Hi All,

I am stuck with Terraform level 3 - task2.
I have setup everything correct and terraform apply working fine and also i am able to see the new line delimiter working when data pushed to s3 using kinesis CLI.
But still the task is failing. I have attached the screenshot ( you can see the error as well as the main.tf config file )

image2764×1518 472 KB

Any kind of support would be appreciated.
Thanks !

Hi @rahuldotbhatia

Please share the details of your main.tf, outputs.tf, and variables.tf files.
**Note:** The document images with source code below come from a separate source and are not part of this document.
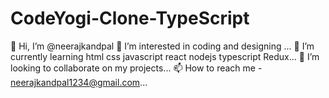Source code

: # CodeYogi-Clone-TypeScript
👋 Hi, I’m @neerajkandpal 
👀 I’m interested in coding and designing ... 
🌱 I’m currently learning html css javascript react nodejs typescript Redux... 
💞️ I’m looking to collaborate on my projects... 
📫 How to reach me - neerajkandpal1234@gmail.com...
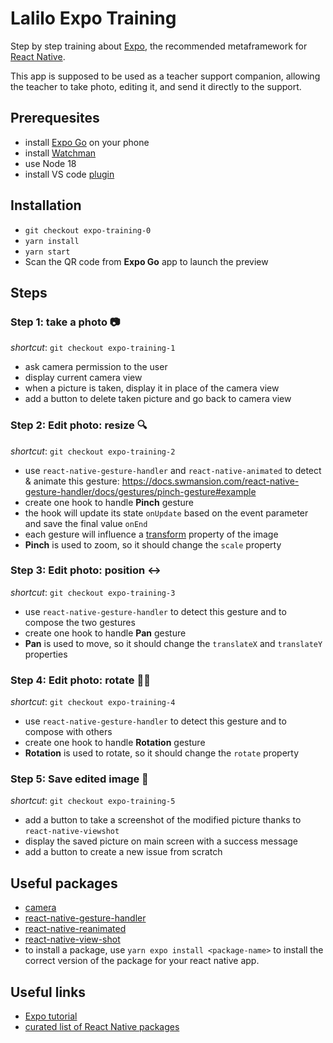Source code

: # Lalilo Expo Training
Step by step training about [Expo](https://expo.dev/), the recommended metaframework for [React Native](https://reactnative.dev/).

This app is supposed to be used as a teacher support companion, allowing the teacher to take photo, editing it, and send it directly to the support.

## Prerequesites
- install [Expo Go](https://expo.dev/client) on your phone
- install [Watchman](https://facebook.github.io/watchman/docs/install#buildinstall)
- use Node 18
- install VS code [plugin](https://marketplace.visualstudio.com/items?itemName=expo.vscode-expo-tools)

## Installation
- `git checkout expo-training-0`
- `yarn install`
- `yarn start`
- Scan the QR code from **Expo Go** app to launch the preview

## Steps
### Step 1: take a photo 📷
*shortcut*: `git checkout expo-training-1`

- ask camera permission to the user
- display current camera view
- when a picture is taken, display it in place of the camera view
- add a button to delete taken picture and go back to camera view

### Step 2: Edit photo: resize 🔍
*shortcut*: `git checkout expo-training-2`

- use `react-native-gesture-handler` and `react-native-animated` to detect & animate this gesture: https://docs.swmansion.com/react-native-gesture-handler/docs/gestures/pinch-gesture#example
- create one hook to handle **Pinch** gesture
- the hook will update its state `onUpdate` based on the event parameter and save the final value `onEnd`
- each gesture will influence a [transform](https://reactnative.dev/docs/transforms) property of the image
- **Pinch** is used to zoom, so it should change the `scale` property

### Step 3: Edit photo: position ↔️
*shortcut*: `git checkout expo-training-3`

- use `react-native-gesture-handler` to detect this gesture and to compose the two gestures
- create one hook to handle **Pan** gesture
- **Pan** is used to move, so it should change the `translateX` and `translateY` properties

### Step 4: Edit photo: rotate 😵‍💫
*shortcut*: `git checkout expo-training-4`

- use `react-native-gesture-handler` to detect this gesture and to compose with others
- create one hook to handle **Rotation** gesture
- **Rotation** is used to rotate, so it should change the `rotate` property

### Step 5: Save edited image 💾
*shortcut*: `git checkout expo-training-5`

- add a button to take a screenshot of the modified picture thanks to `react-native-viewshot`
- display the saved picture on main screen with a success message
- add a button to create a new issue from scratch

## Useful packages
- [camera](https://docs.expo.dev/versions/latest/sdk/camera/)
- [react-native-gesture-handler](https://docs.swmansion.com/react-native-gesture-handler/docs/fundamentals/installation)
- [react-native-reanimated](https://docs.swmansion.com/react-native-reanimated/docs/fundamentals/getting-started)
- [react-native-view-shot](https://github.com/gre/react-native-view-shot)
- to install a package, use `yarn expo install <package-name>` to install the correct version of the package for your react native app.

## Useful links
- [Expo tutorial](https://docs.expo.dev/tutorial/introduction/)
- [curated list of React Native packages](https://reactnative.directory/)
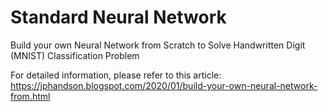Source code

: # Standard Neural Network
Build your own Neural Network from Scratch to Solve Handwritten Digit (MNIST) Classification Problem

For detailed information, please refer to this article: https://jphandson.blogspot.com/2020/01/build-your-own-neural-network-from.html
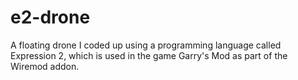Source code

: # e2-drone
A floating drone I coded up using a programming language called Expression 2, which is used in the game Garry's Mod as part of the Wiremod addon.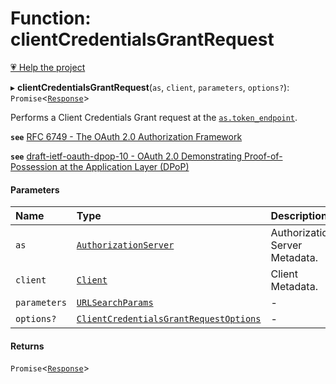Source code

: # Function: clientCredentialsGrantRequest

[💗 Help the project](https://github.com/sponsors/panva)

▸ **clientCredentialsGrantRequest**(`as`, `client`, `parameters`, `options?`): `Promise`<[`Response`]( https://developer.mozilla.org/en-US/docs/Web/API/Response )\>

Performs a Client Credentials Grant request at the
[`as.token_endpoint`](../interfaces/AuthorizationServer.md#token_endpoint).

**`see`** [RFC 6749 - The OAuth 2.0 Authorization Framework](https://www.rfc-editor.org/rfc/rfc6749.html#section-4.4)

**`see`** [draft-ietf-oauth-dpop-10 - OAuth 2.0 Demonstrating Proof-of-Possession at the Application Layer (DPoP)](https://www.ietf.org/archive/id/draft-ietf-oauth-dpop-10.html#name-dpop-access-token-request)

#### Parameters

| Name | Type | Description |
| :------ | :------ | :------ |
| `as` | [`AuthorizationServer`](../interfaces/AuthorizationServer.md) | Authorization Server Metadata. |
| `client` | [`Client`](../interfaces/Client.md) | Client Metadata. |
| `parameters` | [`URLSearchParams`]( https://developer.mozilla.org/en-US/docs/Web/API/URLSearchParams ) | - |
| `options?` | [`ClientCredentialsGrantRequestOptions`](../interfaces/ClientCredentialsGrantRequestOptions.md) | - |

#### Returns

`Promise`<[`Response`]( https://developer.mozilla.org/en-US/docs/Web/API/Response )\>
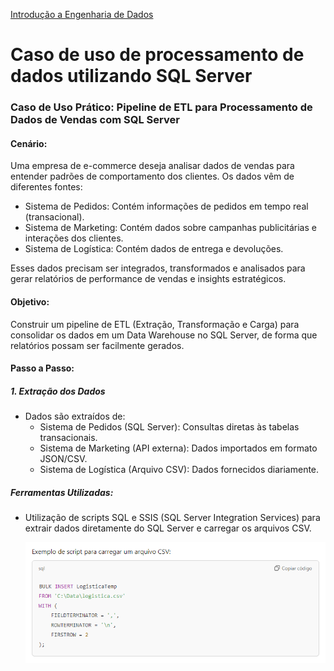 <div> 
<p><a href="https://github.com/JosiTubaroski/Introducao_Engenharia_Dados/blob/main/README.md">Introdução a Engenharia de Dados</a></p>
</div> 

# Caso de uso de processamento de dados utilizando SQL Server

### Caso de Uso Prático: Pipeline de ETL para Processamento de Dados de Vendas com SQL Server

#### Cenário:

Uma empresa de e-commerce deseja analisar dados de vendas para entender padrões de comportamento dos clientes. Os dados vêm de diferentes fontes:

- Sistema de Pedidos: Contém informações de pedidos em tempo real (transacional).
- Sistema de Marketing: Contém dados sobre campanhas publicitárias e interações dos clientes.
- Sistema de Logística: Contém dados de entrega e devoluções.

Esses dados precisam ser integrados, transformados e analisados para gerar relatórios de performance de vendas e insights estratégicos.

#### Objetivo:

Construir um pipeline de ETL (Extração, Transformação e Carga) para consolidar os dados em um Data Warehouse no SQL Server, de forma que relatórios possam ser facilmente gerados.

#### Passo a Passo:

##### 1. Extração dos Dados

- Dados são extraídos de:
  - Sistema de Pedidos (SQL Server): Consultas diretas às tabelas transacionais.
  - Sistema de Marketing (API externa): Dados importados em formato JSON/CSV.
  - Sistema de Logística (Arquivo CSV): Dados fornecidos diariamente.

##### Ferramentas Utilizadas:

- Utilização de scripts SQL e SSIS (SQL Server Integration Services) para extrair dados diretamente do SQL Server e carregar os arquivos CSV.

  <img src="https://github.com/JosiTubaroski/Processamento_SQL_Server/blob/main/img/01_Script_CSV.png">
    
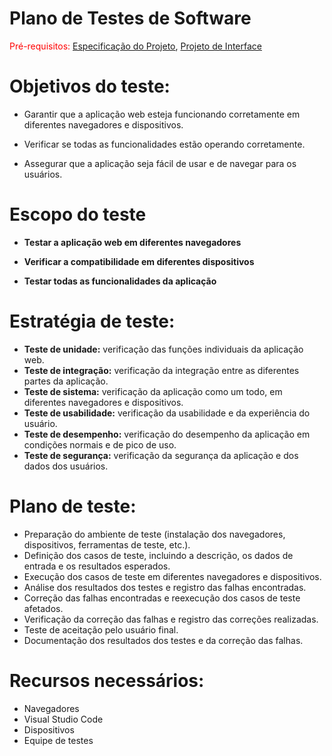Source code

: # Plano de Testes de Software

<span style="color:red">Pré-requisitos: <a href="2-Especificação do Projeto.md"> Especificação do Projeto</a></span>, <a href="3-Projeto de Interface.md"> Projeto de Interface</a>

# Objetivos do teste: 

- Garantir que a aplicação web esteja funcionando corretamente em diferentes navegadores e dispositivos.

- Verificar se todas as funcionalidades estão operando corretamente.

- Assegurar que a aplicação seja fácil de usar e de navegar para os usuários. 

# Escopo do teste

- **Testar a aplicação web em diferentes navegadores**

- **Verificar a compatibilidade em diferentes dispositivos**

- **Testar todas as funcionalidades da aplicação**


# Estratégia de teste: 

- **Teste de unidade:** verificação das funções individuais da aplicação web.
- **Teste de integração:** verificação da integração entre as diferentes partes da aplicação.
- **Teste de sistema:** verificação da aplicação como um todo, em diferentes navegadores e dispositivos.
- **Teste de usabilidade:** verificação da usabilidade e da experiência do usuário.
- **Teste de desempenho:** verificação do desempenho da aplicação em condições normais e de pico de uso.
- **Teste de segurança:** verificação da segurança da aplicação e dos dados dos usuários. 

# Plano de teste:

- Preparação do ambiente de teste (instalação dos navegadores, dispositivos, ferramentas de teste, etc.).
- Definição dos casos de teste, incluindo a descrição, os dados de entrada e os resultados esperados.
- Execução dos casos de teste em diferentes navegadores e dispositivos. 
- Análise dos resultados dos testes e registro das falhas encontradas. 
- Correção das falhas encontradas e reexecução dos casos de teste afetados. 
- Verificação da correção das falhas e registro das correções realizadas. 
- Teste de aceitação pelo usuário final. 
- Documentação dos resultados dos testes e da correção das falhas. 

# Recursos necessários: 

- Navegadores
- Visual Studio Code
- Dispositivos
- Equipe de testes

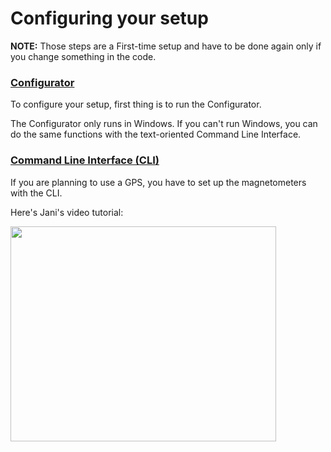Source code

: # Configuring your setup #

**NOTE:** Those steps are a First-time setup and have to be done again only if you change something in the code.


### [Configurator](Configurator.md) ###
To configure your setup, first thing is to run the Configurator.

The Configurator only runs in Windows. If you can't run Windows, you can do the same functions with the text-oriented Command Line Interface.

### [Command Line Interface (CLI)](CLI.md) ###

If you are planning to use a GPS, you have to set up the magnetometers with the CLI.

Here's Jani's video tutorial:

<a href='http://www.youtube.com/watch?feature=player_embedded&v=-hm7wPb0ZEw' target='_blank'><img src='http://img.youtube.com/vi/-hm7wPb0ZEw/0.jpg' width='425' height=344 /></a>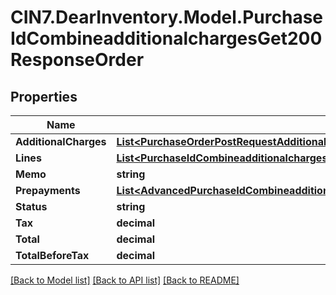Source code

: # CIN7.DearInventory.Model.PurchaseIdCombineadditionalchargesGet200ResponseOrder

## Properties

| Name                  | Type                                                                                                                                                                                      | Description | Notes      |
| --------------------- | ----------------------------------------------------------------------------------------------------------------------------------------------------------------------------------------- | ----------- | ---------- |
| **AdditionalCharges** | [**List&lt;PurchaseOrderPostRequestAdditionalChargesInner&gt;**](PurchaseOrderPostRequestAdditionalChargesInner.md)                                                                       |             | [optional] |
| **Lines**             | [**List&lt;PurchaseIdCombineadditionalchargesGet200ResponseOrderLinesInner&gt;**](PurchaseIdCombineadditionalchargesGet200ResponseOrderLinesInner.md)                                     |             | [optional] |
| **Memo**              | **string**                                                                                                                                                                                |             | [optional] |
| **Prepayments**       | [**List&lt;AdvancedPurchaseIdCombineadditionalchargesGet200ResponseInvoiceInnerPaymentsInner&gt;**](AdvancedPurchaseIdCombineadditionalchargesGet200ResponseInvoiceInnerPaymentsInner.md) |             | [optional] |
| **Status**            | **string**                                                                                                                                                                                |             | [optional] |
| **Tax**               | **decimal**                                                                                                                                                                               |             | [optional] |
| **Total**             | **decimal**                                                                                                                                                                               |             | [optional] |
| **TotalBeforeTax**    | **decimal**                                                                                                                                                                               |             | [optional] |

[[Back to Model list]](../README.md#documentation-for-models) [[Back to API list]](../README.md#documentation-for-api-endpoints) [[Back to README]](../README.md)
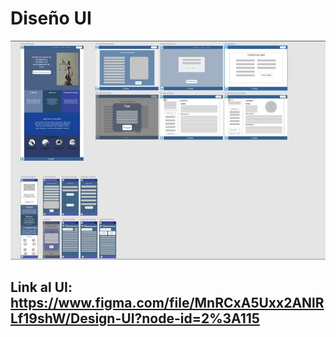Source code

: # Diseño UI

![uiDesing](./images/UI.jpeg)

## Link al UI: https://www.figma.com/file/MnRCxA5Uxx2ANlRLf19shW/Design-UI?node-id=2%3A115
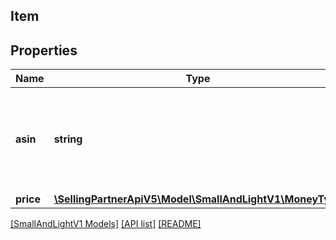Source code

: ## Item

## Properties

Name | Type | Description | Notes
------------ | ------------- | ------------- | -------------
**asin** | **string** | The Amazon Standard Identification Number (ASIN) value used to identify the item. |
**price** | [**\SellingPartnerApiV5\Model\SmallAndLightV1\MoneyType**](MoneyType.md) |  |

[[SmallAndLightV1 Models]](../) [[API list]](../../Api) [[README]](../../../README.md)

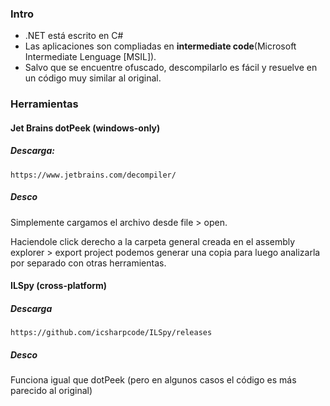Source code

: ### Intro

- .NET está escrito en C#
- Las aplicaciones son compliadas en **intermediate code**(Microsoft Intermediate Lenguage [MSIL]).
- Salvo que se encuentre ofuscado, descompilarlo es fácil y resuelve en un código muy similar al original.

### Herramientas

#### Jet Brains dotPeek (windows-only)

##### Descarga:
    https://www.jetbrains.com/decompiler/

##### Desco

Simplemente cargamos el archivo desde file > open.

Haciendole click derecho a la carpeta general creada en el assembly explorer > export project podemos generar una copia para luego analizarla por separado con otras herramientas.


#### ILSpy (cross-platform)

##### Descarga

    https://github.com/icsharpcode/ILSpy/releases

##### Desco

Funciona igual que dotPeek (pero en algunos casos el código es más parecido al original)


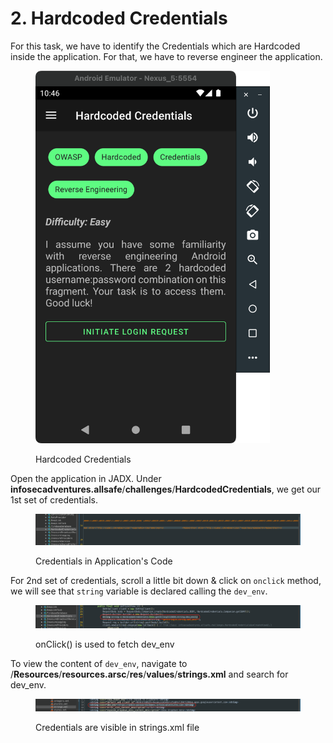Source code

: # 2. Hardcoded Credentials

For this task, we have to identify the Credentials which are Hardcoded inside the application. For that, we have to reverse engineer the application.

<figure><img src="../../.gitbook/assets/2.1 hardcoded credentials.png" alt="" width="375"><figcaption><p>Hardcoded Credentials</p></figcaption></figure>



Open the application in JADX. Under **infosecadventures.allsafe**/**challenges**/**HardcodedCredentials**, we get our 1st set of credentials.

<figure><img src="../../.gitbook/assets/2.2 hardcoded credentials.png" alt=""><figcaption><p>Credentials in Application's Code</p></figcaption></figure>



For 2nd set of credentials, scroll a little bit down & click on `onclick` method, we will see that `string` variable is declared calling the `dev_env`.

<figure><img src="../../.gitbook/assets/2.3 hardcoded credentials.png" alt=""><figcaption><p>onClick() is used to fetch dev_env</p></figcaption></figure>



To view the content of `dev_env`, navigate to /**Resources**/**resources.arsc**/**res**/**values**/**strings.xml** and search for dev\_env.

<figure><img src="../../.gitbook/assets/2.4 hardcoded credentials.png" alt=""><figcaption><p>Credentials are visible in strings.xml file</p></figcaption></figure>










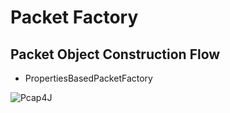 Packet Factory
==============

Packet Object Construction Flow
-------------------------------

* PropertiesBasedPacketFactory
<img alt="Pcap4J" title="Pcap4J" src="https://github.com/kaitoy/pcap4j/raw/master/www/images/propertiesBasedPacketFactory.png" />
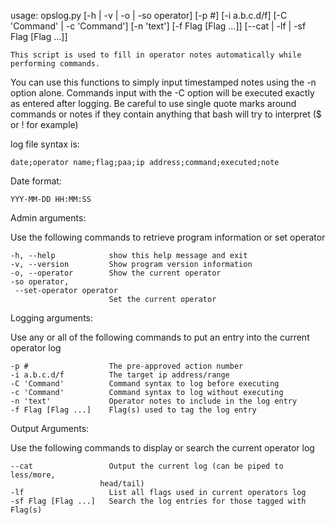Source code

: usage: opslog.py [-h | -v | -o | -so operator] [-p #] [-i a.b.c.d/f]
                 [-C 'Command' | -c 'Command'] [-n 'text']
                 [-f Flag [Flag ...]] [--cat | -lf | -sf Flag [Flag ...]]
 
 
    This script is used to fill in operator notes automatically while performing commands.
You can use this functions to simply input timestamped notes using the -n option alone.
Commands input with the -C option will be executed exactly as entered after logging.
Be careful to use single quote marks around commands or notes if they contain anything
that bash will try to interpret ($ or ! for example)

  
log file syntax is:

    date;operator name;flag;paa;ip address;command;executed;note
    
Date format:

    YYY-MM-DD HH:MM:SS
     
     
Admin arguments:

  Use the following commands to retrieve program information or set operator

  
    -h, --help            show this help message and exit
    -v, --version         Show program version information
    -o, --operator        Show the current operator
    -so operator, 
     --set-operator operator
                          Set the current operator

 
Logging arguments:

  Use any or all of the following commands to put an entry into the current operator log


    -p #                  The pre-approved action number
    -i a.b.c.d/f          The target ip address/range
    -C 'Command'          Command syntax to log before executing
    -c 'Command'          Command syntax to log without executing
    -n 'text'             Operator notes to include in the log entry
    -f Flag [Flag ...]    Flag(s) used to tag the log entry

 
Output Arguments:

  Use the following commands to display or search the current operator log


    --cat                 Output the current log (can be piped to less/more,
                        head/tail)
    -lf                   List all flags used in current operators log
    -sf Flag [Flag ...]   Search the log entries for those tagged with Flag(s)

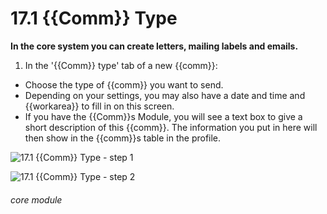# 17.1 {{Comm}} Type

**In the core system you can create letters, mailing labels and emails.**

1. In the '{{Comm}} type' tab of a new {{comm}}:

- Choose the type of {{comm}} you want to send. 
- Depending on your settings, you may also have a date and time and {{workarea}} to fill in on this screen.
- If you have the {{Comm}}s Module, you will see a text box to give a short description of this {{comm}}. The information you put in here will then show in the {{comm}}s table in the profile. 

![17.1 {{Comm}} Type - step 1](17.1_Communication_Type_im_1.png)

![17.1 {{Comm}} Type - step 2](17.1_Communication_Type_im_2.png)




###### core module
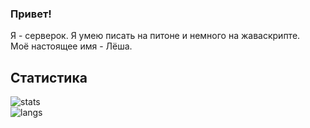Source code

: ### Привет!
Я - серверок. Я умею писать на питоне и немного на жаваскрипте.  
Моё настоящее имя - Лёша.  

## Статистика
![stats](https://github-readme-stats.vercel.app/api?username=server-ok&show_icons=true&theme=radical&locale=en&custom_title=serverok&hide_border=true&border_radius=25&card_width=425)  
![langs](https://github-readme-stats.vercel.app/api/top-langs/?username=server-ok&theme=radical&layout=compact&hide_border=true&border_radius=25&card_width=445)
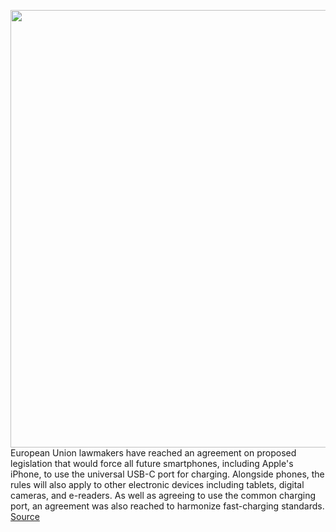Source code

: <img src='https://cdn.vox-cdn.com/thumbor/jTSABKhoLftD_QHTb7plQ_t6wd4=/0x0:2040x1360/1200x800/filters:focal(1076x701:1402x1027)/cdn.vox-cdn.com/uploads/chorus_image/image/70950531/akrales_190522_3440_0056.0.jpg' width='700px' /><br/>
European Union lawmakers have reached an agreement on proposed legislation that would force all future smartphones, including Apple's iPhone, to use the universal USB-C port for charging. Alongside phones, the rules will also apply to other electronic devices including tablets, digital cameras, and e-readers. As well as agreeing to use the common charging port, an agreement was also reached to harmonize fast-charging standards.
<a href='https://www.theverge.com/2022/6/7/23156361/european-union-usb-c-wired-charging-iphone-lightning-ewaste'> Source <a/>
The task requires several configurations, so sharing only a screenshot of the main.tf file isn’t enough.

main.tf:

provider “aws” {
region = “us-east-1”
}

Create S3 bucket

resource “aws_s3_bucket” “firehose_bucket” {
bucket = var.KKE_S3_BUCKET_NAME
}

Create IAM role for Firehose

resource “aws_iam_role” “firehose_role” {
name = var.KKE_FIREHOSE_ROLE_NAME

assume_role_policy = jsonencode({
Version = “2012-10-17”
Statement = [
{
Effect = “Allow”
Action = “sts:AssumeRole”
Principal = {
Service = “firehose.amazonaws.com”
}
}
]
})
}

Attach IAM policy to allow Firehose to write to S3

resource “aws_iam_role_policy” “firehose_policy” {
name = “firehose-s3-policy”
role = aws_iam_role.firehose_role.id

policy = jsonencode({
Version = “2012-10-17”
Statement = [
{
Effect = “Allow”
Action = [
“s3:PutObject”,
“s3:PutObjectAcl”,
“s3:ListBucket”
]
Resource = [
aws_s3_bucket.firehose_bucket.arn,
“${aws_s3_bucket.firehose_bucket.arn}/*”
]
}
]
})
}

Create Kinesis Firehose Delivery Stream

resource “aws_kinesis_firehose_delivery_stream” “firehose_stream” {
name = var.KKE_FIREHOSE_STREAM_NAME
destination = “extended_s3”

extended_s3_configuration {
role_arn = aws_iam_role.firehose_role.arn
bucket_arn = aws_s3_bucket.firehose_bucket.arn
buffering_size = 5
buffering_interval = 300
compression_format = “UNCOMPRESSED”

processing_configuration {
  enabled = true

  processors {
    type = "AppendDelimiterToRecord"

    parameters {
      parameter_name  = "Delimiter"
      parameter_value = "\\n"
    }
  }
}

}

depends_on = [
aws_iam_role_policy.firehose_policy
]
}

variables.tf:
variable “KKE_S3_BUCKET_NAME” {
description = “Name of the S3 bucket for Firehose delivery”
type = string
default = “devops-stream-bucket-12310”
}

variable “KKE_FIREHOSE_STREAM_NAME” {
description = “Name of the Firehose delivery stream”
type = string
default = “devops-firehose-stream”
}

variable “KKE_FIREHOSE_ROLE_NAME” {
description = “Name of the IAM role for Firehose”
type = string
default = “firehose-sts-role”
}

@raymond.baoly Although, there is only a need of main.tf file here to examine , as the error on page shows “Firehose processor is missing the Delimiter” , as I mentioned that outputs file working fine and I am getting the expected output, but the task is failing with "Firehose processor is missing the Delimiter

Hi @rahuldotbhatia

I was able to pass the task using the main.tf file below. Please compare it with your file and try again.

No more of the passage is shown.